Collected data:
------------------------------------------------

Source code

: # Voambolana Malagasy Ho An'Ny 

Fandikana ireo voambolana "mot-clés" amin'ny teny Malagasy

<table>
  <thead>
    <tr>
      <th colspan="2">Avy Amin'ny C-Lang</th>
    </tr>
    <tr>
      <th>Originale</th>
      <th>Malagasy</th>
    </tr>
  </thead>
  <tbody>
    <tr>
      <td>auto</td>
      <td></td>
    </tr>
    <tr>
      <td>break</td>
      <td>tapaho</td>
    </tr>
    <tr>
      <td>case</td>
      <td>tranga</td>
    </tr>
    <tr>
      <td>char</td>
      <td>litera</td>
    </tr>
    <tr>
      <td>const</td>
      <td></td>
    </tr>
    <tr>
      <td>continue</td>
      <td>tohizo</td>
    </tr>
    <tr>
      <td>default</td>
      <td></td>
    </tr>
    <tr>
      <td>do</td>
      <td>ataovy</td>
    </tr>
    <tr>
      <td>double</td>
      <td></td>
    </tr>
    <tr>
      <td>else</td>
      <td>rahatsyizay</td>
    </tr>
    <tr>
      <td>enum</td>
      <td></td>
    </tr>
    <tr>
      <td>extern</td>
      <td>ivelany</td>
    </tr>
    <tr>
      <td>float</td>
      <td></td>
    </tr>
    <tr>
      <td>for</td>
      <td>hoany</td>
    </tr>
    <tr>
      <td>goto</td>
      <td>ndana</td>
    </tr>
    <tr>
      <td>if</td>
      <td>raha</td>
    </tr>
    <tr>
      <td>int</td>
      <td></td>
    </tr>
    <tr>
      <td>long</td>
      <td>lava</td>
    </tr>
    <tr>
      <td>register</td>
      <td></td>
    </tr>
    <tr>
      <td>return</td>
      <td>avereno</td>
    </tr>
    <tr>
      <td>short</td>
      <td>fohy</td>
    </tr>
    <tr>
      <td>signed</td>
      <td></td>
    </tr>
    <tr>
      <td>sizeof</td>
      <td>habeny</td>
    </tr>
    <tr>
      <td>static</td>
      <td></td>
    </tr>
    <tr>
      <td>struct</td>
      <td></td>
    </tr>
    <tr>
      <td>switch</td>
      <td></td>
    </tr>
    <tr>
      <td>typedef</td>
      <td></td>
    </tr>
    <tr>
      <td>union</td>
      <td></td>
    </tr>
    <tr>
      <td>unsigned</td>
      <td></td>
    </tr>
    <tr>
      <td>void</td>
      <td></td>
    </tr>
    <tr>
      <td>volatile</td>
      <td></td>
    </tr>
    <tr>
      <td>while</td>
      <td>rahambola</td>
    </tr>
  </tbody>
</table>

------------------------------------------------

TASK
Once you have read the records above, output each of them verbatim.

ANSWER TO THIS TASK
Source code

: # Voambolana Malagasy Ho An'Ny 

Fandikana ireo voambolana "mot-clés" amin'ny teny Malagasy

<table>
  <thead>
    <tr>
      <th colspan="2">Avy Amin'ny C-Lang</th>
    </tr>
    <tr>
      <th>Originale</th>
      <th>Malagasy</th>
    </tr>
  </thead>
  <tbody>
    <tr>
      <td>auto</td>
      <td></td>
    </tr>
    <tr>
      <td>break</td>
      <td>tapaho</td>
    </tr>
    <tr>
      <td>case</td>
      <td>tranga</td>
    </tr>
    <tr>
      <td>char</td>
      <td>litera</td>
    </tr>
    <tr>
      <td>const</td>
      <td></td>
    </tr>
    <tr>
      <td>continue</td>
      <td>tohizo</td>
    </tr>
    <tr>
      <td>default</td>
      <td></td>
    </tr>
    <tr>
      <td>do</td>
      <td>ataovy</td>
    </tr>
    <tr>
      <td>double</td>
      <td></td>
    </tr>
    <tr>
      <td>else</td>
      <td>rahatsyizay</td>
    </tr>
    <tr>
      <td>enum</td>
      <td></td>
    </tr>
    <tr>
      <td>extern</td>
      <td>ivelany</td>
    </tr>
    <tr>
      <td>float</td>
      <td></td>
    </tr>
    <tr>
      <td>for</td>
      <td>hoany</td>
    </tr>
    <tr>
      <td>goto</td>
      <td>ndana</td>
    </tr>
    <tr>
      <td>if</td>
      <td>raha</td>
    </tr>
    <tr>
      <td>int</td>
      <td></td>
    </tr>
    <tr>
      <td>long</td>
      <td>lava</td>
    </tr>
    <tr>
      <td>register</td>
      <td></td>
    </tr>
    <tr>
      <td>return</td>
      <td>avereno</td>
    </tr>
    <tr>
      <td>short</td>
      <td>fohy</td>
    </tr>
    <tr>
      <td>signed</td>
      <td></td>
    </tr>
    <tr>
      <td>sizeof</td>
      <td>habeny</td>
    </tr>
    <tr>
      <td>static</td>
      <td></td>
    </tr>
    <tr>
      <td>struct</td>
      <td></td>
    </tr>
    <tr>
      <td>switch</td>
      <td></td>
    </tr>
    <tr>
      <td>typedef</td>
      <td></td>
    </tr>
    <tr>
      <td>union</td>
      <td></td>
    </tr>
    <tr>
      <td>unsigned</td>
      <td></td>
    </tr>
    <tr>
      <td>void</td>
      <td></td>
    </tr>
    <tr>
      <td>volatile</td>
      <td></td>
    </tr>
    <tr>
      <td>while</td>
      <td>rahambola</td>
    </tr>
  </tbody>
</table>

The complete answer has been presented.